#### Work to be completed
Would you transcribe the listing that follows, character for character, and omit its images?

===== Information

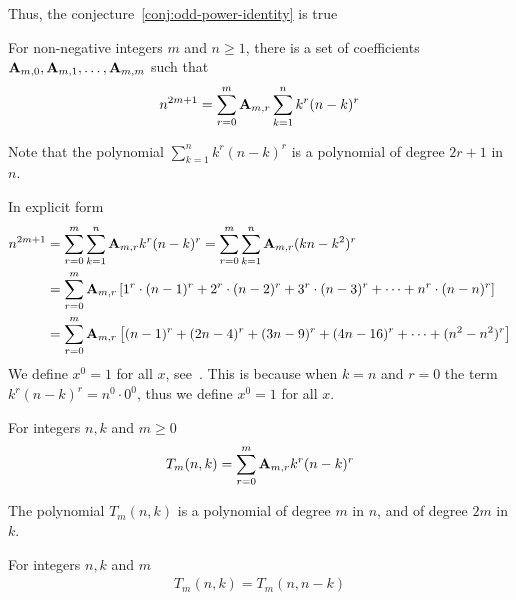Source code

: Thus, the conjecture~\eqref{conj:odd-power-identity} is true
\begin{theorem}
    \label{theorem:odd-power-identity}
    For non-negative integers $m$ and $n \geq 1$,
    there is a set of coefficients $\coeffA{m}{0}, \coeffA{m}{1}, \ldots, \coeffA{m}{m}$ such that
    \begin{align*}
        n^{2m+1} = \sum_{r=0}^{m} \coeffA{m}{r} \sum_{k=1}^{n} k^r (n-k)^r
    \end{align*}
\end{theorem}
Note that the polynomial $\sum_{k=1}^{n} k^r (n-k)^r$ is a polynomial of degree $2r+1$ in $n$.

In explicit form
\begin{align*}
    n^{2m+1}
    &= \sum_{r=0}^{m} \sum_{k=1}^{n} \coeffA{m}{r} k^r (n-k)^r = \sum_{r=0}^{m} \sum_{k=1}^{n} \coeffA{m}{r} (kn-k^2)^r \\
    &= \sum_{r=0}^{m} \coeffA{m}{r} \left[ 1^r \cdot (n-1)^r + 2^r \cdot (n-2)^r + 3^r \cdot (n-3)^r + \cdots + n^r \cdot (n-n)^r  \right] \\
    &= \sum_{r=0}^{m} \coeffA{m}{r} \left[ (n-1)^r + (2n-4)^r + (3n-9)^r + (4n-16)^r + \cdots +  (n^2-n^2)^r  \right]
\end{align*}
We define $x^0 = 1$ for all $x$, see~\cite[~p. 162]{graham1994concrete}.
This is because when $k=n$ and $r=0$ the term $k^r (n-k)^r = n^0 \cdot 0^0$, thus we define $x^0 = 1$
for all $x$.

\begin{definition}
    For integers $n,k$ and $m \geq 0$
    \label{def:bivariate-sum-Tm}
    \begin{align*}
        T_{m}(n,k) = \sum_{r=0}^{m} \coeffA{m}{r} k^r (n-k)^r
    \end{align*}
\end{definition}
The polynomial $T_m(n,k)$ is a polynomial of degree $m$ in $n$, and of degree $2m$ in $k$.
\begin{proposition}[Symmetry of $T_m$]
    \label{prop:Tm-symmetry}
    For integers $n, k$ and $m$
    \begin{align*}
        T_{m} (n, k) = T_{m} (n, n-k)
    \end{align*}
\end{proposition}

==========

#### Completed task
Source code

: Thus, the conjecture~\eqref{conj:odd-power-identity} is true
\begin{theorem}
    \label{theorem:odd-power-identity}
    For non-negative integers $m$ and $n \geq 1$,
    there is a set of coefficients $\coeffA{m}{0}, \coeffA{m}{1}, \ldots, \coeffA{m}{m}$ such that
    \begin{align*}
        n^{2m+1} = \sum_{r=0}^{m} \coeffA{m}{r} \sum_{k=1}^{n} k^r (n-k)^r
    \end{align*}
\end{theorem}
Note that the polynomial $\sum_{k=1}^{n} k^r (n-k)^r$ is a polynomial of degree $2r+1$ in $n$.

In explicit form
\begin{align*}
    n^{2m+1}
    &= \sum_{r=0}^{m} \sum_{k=1}^{n} \coeffA{m}{r} k^r (n-k)^r = \sum_{r=0}^{m} \sum_{k=1}^{n} \coeffA{m}{r} (kn-k^2)^r \\
    &= \sum_{r=0}^{m} \coeffA{m}{r} \left[ 1^r \cdot (n-1)^r + 2^r \cdot (n-2)^r + 3^r \cdot (n-3)^r + \cdots + n^r \cdot (n-n)^r  \right] \\
    &= \sum_{r=0}^{m} \coeffA{m}{r} \left[ (n-1)^r + (2n-4)^r + (3n-9)^r + (4n-16)^r + \cdots +  (n^2-n^2)^r  \right]
\end{align*}
We define $x^0 = 1$ for all $x$, see~\cite[~p. 162]{graham1994concrete}.
This is because when $k=n$ and $r=0$ the term $k^r (n-k)^r = n^0 \cdot 0^0$, thus we define $x^0 = 1$
for all $x$.

\begin{definition}
    For integers $n,k$ and $m \geq 0$
    \label{def:bivariate-sum-Tm}
    \begin{align*}
        T_{m}(n,k) = \sum_{r=0}^{m} \coeffA{m}{r} k^r (n-k)^r
    \end{align*}
\end{definition}
The polynomial $T_m(n,k)$ is a polynomial of degree $m$ in $n$, and of degree $2m$ in $k$.
\begin{proposition}[Symmetry of $T_m$]
    \label{prop:Tm-symmetry}
    For integers $n, k$ and $m$
    \begin{align*}
        T_{m} (n, k) = T_{m} (n, n-k)
    \end{align*}
\end{proposition}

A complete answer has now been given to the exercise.